Silver Sky Airlines (Silver Sky Líneas Aéreas S.A.) was a proposed regional airline based in Mendoza, Argentina, founded by businessman Ricardo Lasmartres to address a severe capacity shortage in the country's domestic aviation market. Conceived around 2006 following the financial collapse of several prominent Argentine carriers, the airline planned to operate a comprehensive domestic network centered around hubs in Mendoza, Córdoba, and Buenos Aires. However, plagued by continuous launch delays, weak charter demand, and government-regulated fares that heavily favored subsidized competitors, Silver Sky suffered severe financial losses and ceased operations in 2008.

== History ==
Silver Sky was founded by Ricardo Lasmartres, a businessman from Mendoza, Argentina. He was aspiring to establish the province's first locally based airline in Mendoza.

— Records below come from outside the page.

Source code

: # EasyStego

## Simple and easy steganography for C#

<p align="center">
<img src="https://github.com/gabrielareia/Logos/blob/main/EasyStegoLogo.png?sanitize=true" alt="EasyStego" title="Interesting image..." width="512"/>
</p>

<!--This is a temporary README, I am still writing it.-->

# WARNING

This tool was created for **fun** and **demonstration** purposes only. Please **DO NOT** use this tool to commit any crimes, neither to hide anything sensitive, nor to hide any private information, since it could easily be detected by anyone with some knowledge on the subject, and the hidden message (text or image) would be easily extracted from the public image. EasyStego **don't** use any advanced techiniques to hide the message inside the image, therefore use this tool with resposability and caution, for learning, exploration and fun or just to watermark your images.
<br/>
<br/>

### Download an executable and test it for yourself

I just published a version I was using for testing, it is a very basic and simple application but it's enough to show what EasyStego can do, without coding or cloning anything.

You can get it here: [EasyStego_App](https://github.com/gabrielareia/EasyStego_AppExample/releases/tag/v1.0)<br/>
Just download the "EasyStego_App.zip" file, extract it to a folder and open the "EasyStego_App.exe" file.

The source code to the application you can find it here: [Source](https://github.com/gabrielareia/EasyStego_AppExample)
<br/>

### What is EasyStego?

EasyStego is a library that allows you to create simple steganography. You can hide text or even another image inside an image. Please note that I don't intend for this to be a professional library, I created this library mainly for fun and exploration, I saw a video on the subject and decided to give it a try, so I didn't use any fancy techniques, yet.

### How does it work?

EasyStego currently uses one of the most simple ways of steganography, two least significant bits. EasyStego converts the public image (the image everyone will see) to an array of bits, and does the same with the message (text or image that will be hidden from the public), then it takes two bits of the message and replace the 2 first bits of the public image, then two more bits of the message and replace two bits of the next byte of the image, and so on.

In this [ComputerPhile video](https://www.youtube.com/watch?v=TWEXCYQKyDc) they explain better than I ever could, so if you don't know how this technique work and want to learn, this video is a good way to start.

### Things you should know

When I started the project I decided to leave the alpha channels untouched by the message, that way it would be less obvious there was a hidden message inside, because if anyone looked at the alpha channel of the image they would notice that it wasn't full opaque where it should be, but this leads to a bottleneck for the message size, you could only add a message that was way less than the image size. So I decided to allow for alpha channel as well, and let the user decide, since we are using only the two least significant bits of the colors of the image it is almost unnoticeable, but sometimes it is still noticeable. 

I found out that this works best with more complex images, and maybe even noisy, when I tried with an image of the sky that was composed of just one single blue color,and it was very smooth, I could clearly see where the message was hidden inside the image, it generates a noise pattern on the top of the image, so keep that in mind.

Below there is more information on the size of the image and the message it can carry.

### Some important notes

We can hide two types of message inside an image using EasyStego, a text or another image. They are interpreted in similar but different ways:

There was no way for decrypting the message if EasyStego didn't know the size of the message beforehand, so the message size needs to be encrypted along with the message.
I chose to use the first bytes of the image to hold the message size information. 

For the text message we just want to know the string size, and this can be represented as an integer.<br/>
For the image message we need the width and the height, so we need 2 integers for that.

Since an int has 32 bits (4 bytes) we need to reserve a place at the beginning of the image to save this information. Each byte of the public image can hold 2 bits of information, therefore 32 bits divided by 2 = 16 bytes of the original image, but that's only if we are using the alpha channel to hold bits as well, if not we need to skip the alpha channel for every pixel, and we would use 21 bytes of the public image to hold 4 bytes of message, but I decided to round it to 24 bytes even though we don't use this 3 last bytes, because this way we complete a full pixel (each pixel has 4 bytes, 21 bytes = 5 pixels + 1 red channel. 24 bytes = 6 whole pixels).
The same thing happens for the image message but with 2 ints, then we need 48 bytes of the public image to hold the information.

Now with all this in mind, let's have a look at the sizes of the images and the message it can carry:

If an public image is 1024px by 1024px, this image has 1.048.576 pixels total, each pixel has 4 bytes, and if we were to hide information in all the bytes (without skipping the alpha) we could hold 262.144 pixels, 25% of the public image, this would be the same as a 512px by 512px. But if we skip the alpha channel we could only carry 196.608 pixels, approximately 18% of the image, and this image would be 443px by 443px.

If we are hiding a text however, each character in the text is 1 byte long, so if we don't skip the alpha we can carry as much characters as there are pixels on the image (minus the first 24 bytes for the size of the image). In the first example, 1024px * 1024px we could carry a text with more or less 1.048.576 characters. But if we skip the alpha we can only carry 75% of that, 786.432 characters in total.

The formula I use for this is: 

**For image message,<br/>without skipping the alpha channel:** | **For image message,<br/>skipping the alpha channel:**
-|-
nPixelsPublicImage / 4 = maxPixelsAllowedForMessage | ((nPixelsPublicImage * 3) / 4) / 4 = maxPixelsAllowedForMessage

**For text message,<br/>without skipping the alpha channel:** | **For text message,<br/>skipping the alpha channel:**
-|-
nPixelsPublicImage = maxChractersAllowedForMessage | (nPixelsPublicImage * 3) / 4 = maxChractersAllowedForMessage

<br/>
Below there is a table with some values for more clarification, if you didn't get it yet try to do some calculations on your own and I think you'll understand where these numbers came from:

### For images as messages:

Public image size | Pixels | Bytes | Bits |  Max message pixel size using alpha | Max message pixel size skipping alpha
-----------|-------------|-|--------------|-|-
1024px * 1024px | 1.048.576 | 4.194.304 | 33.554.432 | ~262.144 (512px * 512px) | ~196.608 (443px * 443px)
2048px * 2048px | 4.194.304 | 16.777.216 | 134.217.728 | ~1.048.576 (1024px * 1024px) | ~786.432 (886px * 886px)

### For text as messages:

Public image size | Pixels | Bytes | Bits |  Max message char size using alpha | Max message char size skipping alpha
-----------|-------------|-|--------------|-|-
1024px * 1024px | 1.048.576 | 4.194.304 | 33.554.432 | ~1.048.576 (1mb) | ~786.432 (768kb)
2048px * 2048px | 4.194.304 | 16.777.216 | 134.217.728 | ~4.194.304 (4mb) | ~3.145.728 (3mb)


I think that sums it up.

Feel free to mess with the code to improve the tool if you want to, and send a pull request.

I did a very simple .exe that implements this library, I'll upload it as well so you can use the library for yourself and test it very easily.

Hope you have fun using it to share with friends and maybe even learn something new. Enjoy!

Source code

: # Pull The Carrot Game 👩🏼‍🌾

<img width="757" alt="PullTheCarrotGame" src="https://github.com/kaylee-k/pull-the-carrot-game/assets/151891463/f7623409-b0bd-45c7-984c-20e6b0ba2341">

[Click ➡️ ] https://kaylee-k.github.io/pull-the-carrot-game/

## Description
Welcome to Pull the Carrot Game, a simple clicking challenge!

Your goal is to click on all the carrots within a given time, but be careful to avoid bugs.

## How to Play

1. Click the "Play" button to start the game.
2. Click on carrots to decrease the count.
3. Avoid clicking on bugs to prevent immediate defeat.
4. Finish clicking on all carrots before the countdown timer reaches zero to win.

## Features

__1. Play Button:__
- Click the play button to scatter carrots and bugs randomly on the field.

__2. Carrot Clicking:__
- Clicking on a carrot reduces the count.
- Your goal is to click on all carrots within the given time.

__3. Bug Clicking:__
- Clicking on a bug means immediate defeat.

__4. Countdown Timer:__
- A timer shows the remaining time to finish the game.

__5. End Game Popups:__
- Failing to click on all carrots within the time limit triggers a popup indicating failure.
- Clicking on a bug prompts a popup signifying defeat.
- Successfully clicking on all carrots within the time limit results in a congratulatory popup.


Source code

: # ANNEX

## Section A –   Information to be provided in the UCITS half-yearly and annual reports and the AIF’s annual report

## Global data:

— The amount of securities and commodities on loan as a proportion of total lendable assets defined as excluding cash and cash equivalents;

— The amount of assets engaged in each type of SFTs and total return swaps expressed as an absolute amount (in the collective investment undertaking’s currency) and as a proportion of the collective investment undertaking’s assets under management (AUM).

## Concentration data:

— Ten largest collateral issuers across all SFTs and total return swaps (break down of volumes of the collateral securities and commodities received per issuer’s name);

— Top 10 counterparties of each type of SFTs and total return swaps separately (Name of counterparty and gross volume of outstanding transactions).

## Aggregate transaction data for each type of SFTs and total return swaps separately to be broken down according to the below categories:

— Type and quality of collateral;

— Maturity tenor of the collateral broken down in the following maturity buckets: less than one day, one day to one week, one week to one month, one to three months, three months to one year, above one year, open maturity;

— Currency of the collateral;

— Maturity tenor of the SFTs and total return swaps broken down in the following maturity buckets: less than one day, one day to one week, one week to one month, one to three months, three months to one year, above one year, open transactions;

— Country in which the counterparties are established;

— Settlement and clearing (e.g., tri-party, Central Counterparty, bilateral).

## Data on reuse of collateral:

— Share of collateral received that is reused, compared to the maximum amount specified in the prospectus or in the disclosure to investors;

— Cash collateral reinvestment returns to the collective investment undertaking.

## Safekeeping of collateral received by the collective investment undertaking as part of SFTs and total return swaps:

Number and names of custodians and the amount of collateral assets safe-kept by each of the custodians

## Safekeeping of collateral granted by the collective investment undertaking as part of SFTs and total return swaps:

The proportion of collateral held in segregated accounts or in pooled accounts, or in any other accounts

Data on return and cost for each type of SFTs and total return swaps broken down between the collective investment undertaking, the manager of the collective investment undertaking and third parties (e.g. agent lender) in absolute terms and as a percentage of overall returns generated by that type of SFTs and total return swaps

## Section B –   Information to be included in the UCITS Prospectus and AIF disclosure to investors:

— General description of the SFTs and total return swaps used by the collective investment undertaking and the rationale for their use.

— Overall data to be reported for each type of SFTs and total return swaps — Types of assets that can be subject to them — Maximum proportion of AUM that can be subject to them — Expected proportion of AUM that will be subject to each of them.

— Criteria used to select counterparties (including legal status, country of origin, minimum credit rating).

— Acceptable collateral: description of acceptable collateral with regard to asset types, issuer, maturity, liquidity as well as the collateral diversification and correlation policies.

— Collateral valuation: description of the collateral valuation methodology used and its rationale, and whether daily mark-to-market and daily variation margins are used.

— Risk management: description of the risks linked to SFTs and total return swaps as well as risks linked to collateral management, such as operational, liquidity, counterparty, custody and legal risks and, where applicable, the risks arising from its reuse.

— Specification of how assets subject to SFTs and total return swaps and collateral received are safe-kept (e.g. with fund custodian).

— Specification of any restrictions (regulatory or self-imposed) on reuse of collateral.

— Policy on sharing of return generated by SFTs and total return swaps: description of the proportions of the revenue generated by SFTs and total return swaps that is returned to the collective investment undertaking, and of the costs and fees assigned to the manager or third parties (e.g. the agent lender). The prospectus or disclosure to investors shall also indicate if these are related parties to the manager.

The company's formation was largely driven by a severe capacity shortage within the Argentine domestic aviation market. This void resulted directly from the financial collapse of several prominent regional carriers, including Líneas Aéreas Privadas Argentinas, Southern Winds Airlines, American Falcon, and Dinar Líneas Aéreas.

Furthermore, a lack of regional flight options has led to frequent delays across the country's aviation sector. To address these infrastructural gaps, Lasmartres positioned Silver Sky as a regional carrier, initially projecting a 2007 route network connecting Mendoza, Córdoba, and Buenos Aires.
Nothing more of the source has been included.